The whole listing is to be written out again exactly; the pictures are not.

--- START ---

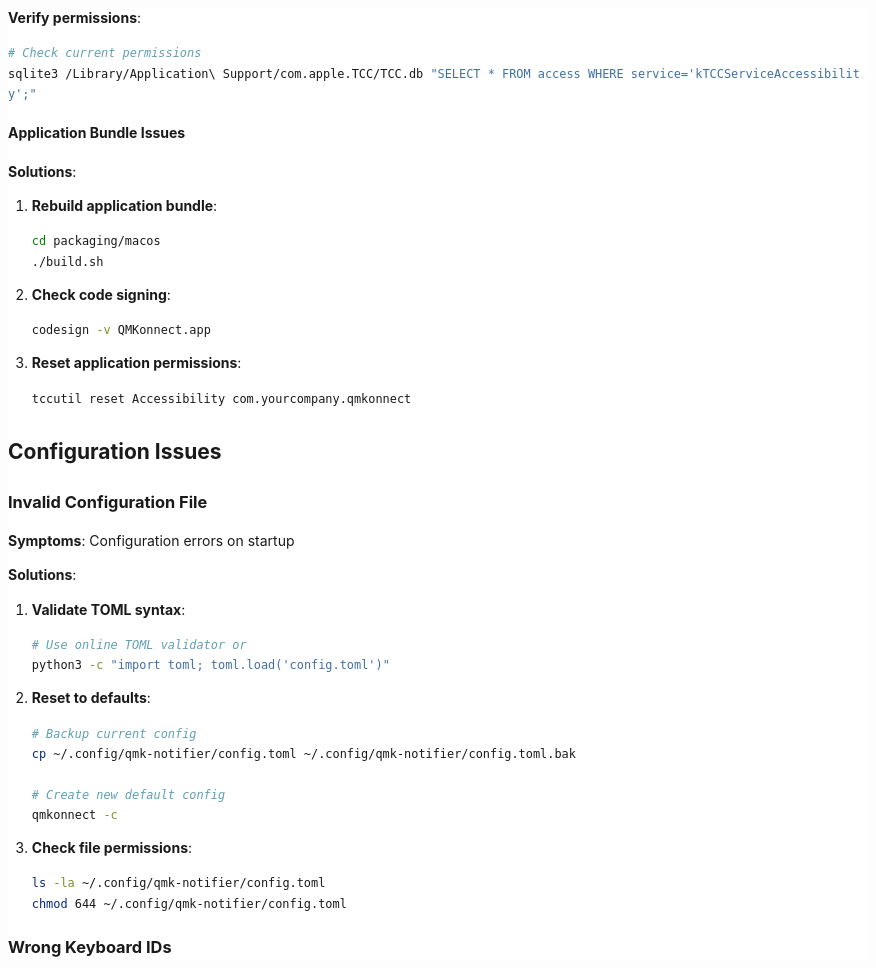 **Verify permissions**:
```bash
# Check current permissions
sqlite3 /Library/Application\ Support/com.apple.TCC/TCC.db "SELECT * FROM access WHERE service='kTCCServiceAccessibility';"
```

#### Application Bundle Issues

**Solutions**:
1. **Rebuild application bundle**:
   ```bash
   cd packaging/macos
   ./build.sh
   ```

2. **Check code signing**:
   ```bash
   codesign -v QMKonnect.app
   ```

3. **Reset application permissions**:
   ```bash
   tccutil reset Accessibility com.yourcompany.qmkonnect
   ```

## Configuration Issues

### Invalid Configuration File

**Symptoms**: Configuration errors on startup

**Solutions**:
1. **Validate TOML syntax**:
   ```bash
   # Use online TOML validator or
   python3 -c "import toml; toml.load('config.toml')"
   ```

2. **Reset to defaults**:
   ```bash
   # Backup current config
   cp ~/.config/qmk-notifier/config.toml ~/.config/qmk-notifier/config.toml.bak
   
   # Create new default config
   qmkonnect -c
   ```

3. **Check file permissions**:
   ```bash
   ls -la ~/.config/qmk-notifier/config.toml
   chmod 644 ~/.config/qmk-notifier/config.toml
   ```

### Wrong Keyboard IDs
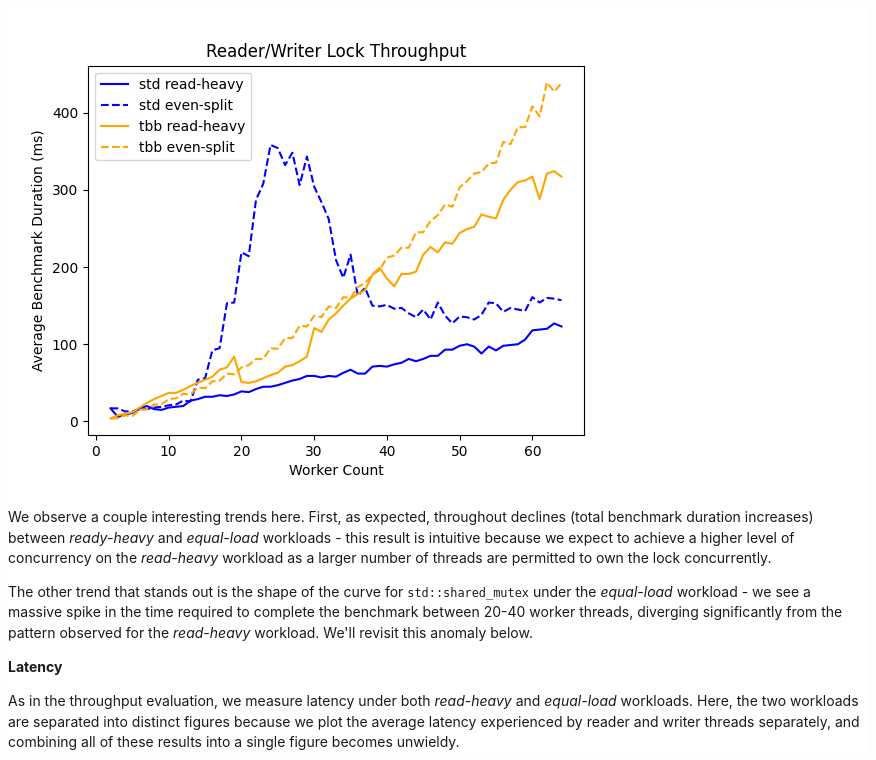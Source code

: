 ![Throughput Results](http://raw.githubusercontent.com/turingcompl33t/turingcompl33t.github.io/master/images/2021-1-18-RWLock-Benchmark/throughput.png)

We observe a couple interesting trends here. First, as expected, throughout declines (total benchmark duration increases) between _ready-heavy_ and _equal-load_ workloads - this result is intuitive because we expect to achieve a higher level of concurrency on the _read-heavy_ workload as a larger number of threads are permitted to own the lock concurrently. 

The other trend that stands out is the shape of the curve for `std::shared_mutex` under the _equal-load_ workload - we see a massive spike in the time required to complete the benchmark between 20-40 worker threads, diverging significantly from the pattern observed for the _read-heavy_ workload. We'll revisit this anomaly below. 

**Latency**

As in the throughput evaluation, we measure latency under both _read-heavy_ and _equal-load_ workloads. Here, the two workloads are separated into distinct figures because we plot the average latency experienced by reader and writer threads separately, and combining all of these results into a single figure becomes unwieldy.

--- END ---

[Solution to this task]:
 **Verify permissions**:
```bash
# Check current permissions
sqlite3 /Library/Application\ Support/com.apple.TCC/TCC.db "SELECT * FROM access WHERE service='kTCCServiceAccessibility';"
```

#### Application Bundle Issues

**Solutions**:
1. **Rebuild application bundle**:
   ```bash
   cd packaging/macos
   ./build.sh
   ```

2. **Check code signing**:
   ```bash
   codesign -v QMKonnect.app
   ```

3. **Reset application permissions**:
   ```bash
   tccutil reset Accessibility com.yourcompany.qmkonnect
   ```

## Configuration Issues

### Invalid Configuration File

**Symptoms**: Configuration errors on startup

**Solutions**:
1. **Validate TOML syntax**:
   ```bash
   # Use online TOML validator or
   python3 -c "import toml; toml.load('config.toml')"
   ```

2. **Reset to defaults**:
   ```bash
   # Backup current config
   cp ~/.config/qmk-notifier/config.toml ~/.config/qmk-notifier/config.toml.bak
   
   # Create new default config
   qmkonnect -c
   ```

3. **Check file permissions**:
   ```bash
   ls -la ~/.config/qmk-notifier/config.toml
   chmod 644 ~/.config/qmk-notifier/config.toml
   ```

### Wrong Keyboard IDs
Source code

: ![Throughput Results](http://raw.githubusercontent.com/turingcompl33t/turingcompl33t.github.io/master/images/2021-1-18-RWLock-Benchmark/throughput.png)

We observe a couple interesting trends here. First, as expected, throughout declines (total benchmark duration increases) between _ready-heavy_ and _equal-load_ workloads - this result is intuitive because we expect to achieve a higher level of concurrency on the _read-heavy_ workload as a larger number of threads are permitted to own the lock concurrently. 

The other trend that stands out is the shape of the curve for `std::shared_mutex` under the _equal-load_ workload - we see a massive spike in the time required to complete the benchmark between 20-40 worker threads, diverging significantly from the pattern observed for the _read-heavy_ workload. We'll revisit this anomaly below. 

**Latency**

As in the throughput evaluation, we measure latency under both _read-heavy_ and _equal-load_ workloads. Here, the two workloads are separated into distinct figures because we plot the average latency experienced by reader and writer threads separately, and combining all of these results into a single figure becomes unwieldy.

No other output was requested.